Cassazione Civile, Sez. VI-II 7-1-2021, n. 42
La qualità di coltivatore diretto, legittimante la prelazione ed il riscatto agrari, ex artt. 8 e 31 della legge n. 590 del 1965, va intesa in senso restrittivo, propriamente funzionale alla coltivazione della terra e, perciò, non sussiste in capo a chi si dedica esclusivamente, ovvero in forma assolutamente prevalente, al governo ed all’allevamento del bestiame, giacché l’intento perseguito dal legislatore è quello di favorire la coltivazione di un fondo più ampio, per una maggiore efficiente produzione, nel caso del confinante e di un fondo col quale già sussiste una relazione, nell’ipotesi del titolare di un rapporto agrario. Ne consegue che, pur riferendosi l’art. 31 cit. all’attività di allevamento e governo del bestiame, la qualità di coltivatore
diretto deve considerarsi attinente propriamente alla coltivazione della terra e, per l’effetto, il diritto di prelazione e riscatto è riconosciuto dall’ordinamento a condizione che il soggetto coltivi il fondo (quale proprietario o conduttore, a seconda dei due casi previsti), degradando l’esistenza del bestiame da allevare o da governare al rango di mera evenienza, ovvero di attività complementare alla coltivazione della terra o, comunque, aggiuntiva rispetto alla concreta coltivazione del fondo
Cassazione Civile, Sez.
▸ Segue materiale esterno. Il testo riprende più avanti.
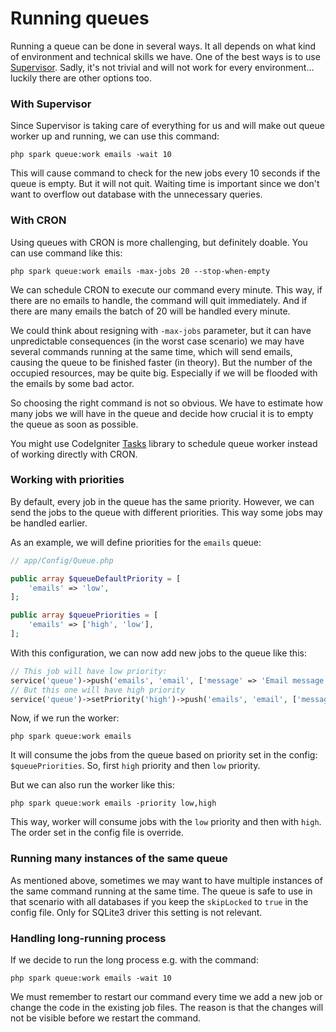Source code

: # Running queues

Running a queue can be done in several ways. It all depends on what kind of environment and technical skills we have. One of the best ways is to use [Supervisor](http://supervisord.org). Sadly, it's not trivial and will not work for every environment... luckily there are other options too.

### With Supervisor

Since Supervisor is taking care of everything for us and will make out queue worker up and running, we can use this command:

    php spark queue:work emails -wait 10

This will cause command to check for the new jobs every 10 seconds if the queue is empty. But it will not quit. Waiting time is important since we don't want to overflow out database with the unnecessary queries.

### With CRON

Using queues with CRON is more challenging, but definitely doable. You can use command like this:

    php spark queue:work emails -max-jobs 20 --stop-when-empty

We can schedule CRON to execute our command every minute. This way, if there are no emails to handle, the command will quit immediately. And if there are many emails the batch of 20 will be handled every minute.

We could think about resigning with `-max-jobs` parameter, but it can have unpredictable consequences (in the worst case scenario) we may have several commands running at the same time, which will send emails, causing the queue to be finished faster (in theory). But the number of the occupied resources, may be quite big. Especially if we will be flooded with the emails by some bad actor.

So choosing the right command is not so obvious. We have to estimate how many jobs we will have in the queue and decide how crucial it is to empty the queue as soon as possible.

You might use CodeIgniter [Tasks](https://github.com/codeigniter4/tasks) library to schedule queue worker instead of working directly with CRON.

### Working with priorities

By default, every job in the queue has the same priority. However, we can send the jobs to the queue with different priorities. This way some jobs may be handled earlier.

As an example, we will define priorities for the `emails` queue:

```php
// app/Config/Queue.php

public array $queueDefaultPriority = [
    'emails' => 'low',
];

public array $queuePriorities = [
    'emails' => ['high', 'low'],
];
```

With this configuration, we can now add new jobs to the queue like this:

```php
// This job will have low priority:
service('queue')->push('emails', 'email', ['message' => 'Email message with low priority']);
// But this one will have high priority
service('queue')->setPriority('high')->push('emails', 'email', ['message' => 'Email message with high priority']);
```

Now, if we run the worker:

    php spark queue:work emails

It will consume the jobs from the queue based on priority set in the config: `$queuePriorities`. So, first `high` priority and then `low` priority.

But we can also run the worker like this:

    php spark queue:work emails -priority low,high

This way, worker will consume jobs with the `low` priority and then with `high`. The order set in the config file is override.

### Running many instances of the same queue

As mentioned above, sometimes we may want to have multiple instances of the same command running at the same time. The queue is safe to use in that scenario with all databases if you keep the `skipLocked` to `true` in the config file. Only for SQLite3 driver this setting is not relevant.

### Handling long-running process

If we decide to run the long process e.g. with the command:

    php spark queue:work emails -wait 10

We must remember to restart our command every time we add a new job or change the code in the existing job files. The reason is that the changes will not be visible before we restart the command.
Unite, 01-09-1999, n. 616
Ai fini dell’applicabilità dell’assicurazione per l’invalidità, la vecchiaia e i superstiti, la qualità di coltivatore diretto – rispetto alla quale manca nell’ordinamento una nozione generale applicabile ad ogni fine di legge – deve essere desunta dal combinato disposto degli art. 2 l. n. 1047 del 1957, 2 e 3 l. n. 9 del 1963, con la conseguenza che, per il suo riconoscimento, è necessario e sufficiente il concorso dei seguenti requisiti: a) diretta, abituale e manuale coltivazione dei fondi, o diretto e abituale governo del bestiame, sussistenti allorché l’interessato si dedichi in modo esclusivo a tali attività, o anche in modo soltanto prevalente, cioè tale che le attività stesse lo impegnino per la maggior parte dell’anno e costituiscano per lui la maggior fonte di reddito; b) prestazione lavorativa del nucleo familiare non inferiore ad un terzo di quella occorrente per le normali necessità delle coltivazioni del fondo e per l’allevamento e il governo del bestiame, nonché fabbisogno di manodopera per lo svolgimento delle suddette attività non inferiore a centoquattro giornate lavorative annue; non è pertanto richiesto il carattere imprenditoriale dell’attività, con la destinazione, anche parziale, dei prodotti del fondo al mercato, essendo invece sufficiente che tali prodotti siano destinati direttamente al sostentamento del coltivatore e della sua famiglia, sempre che sussistano tutti i requisiti sopra indicati.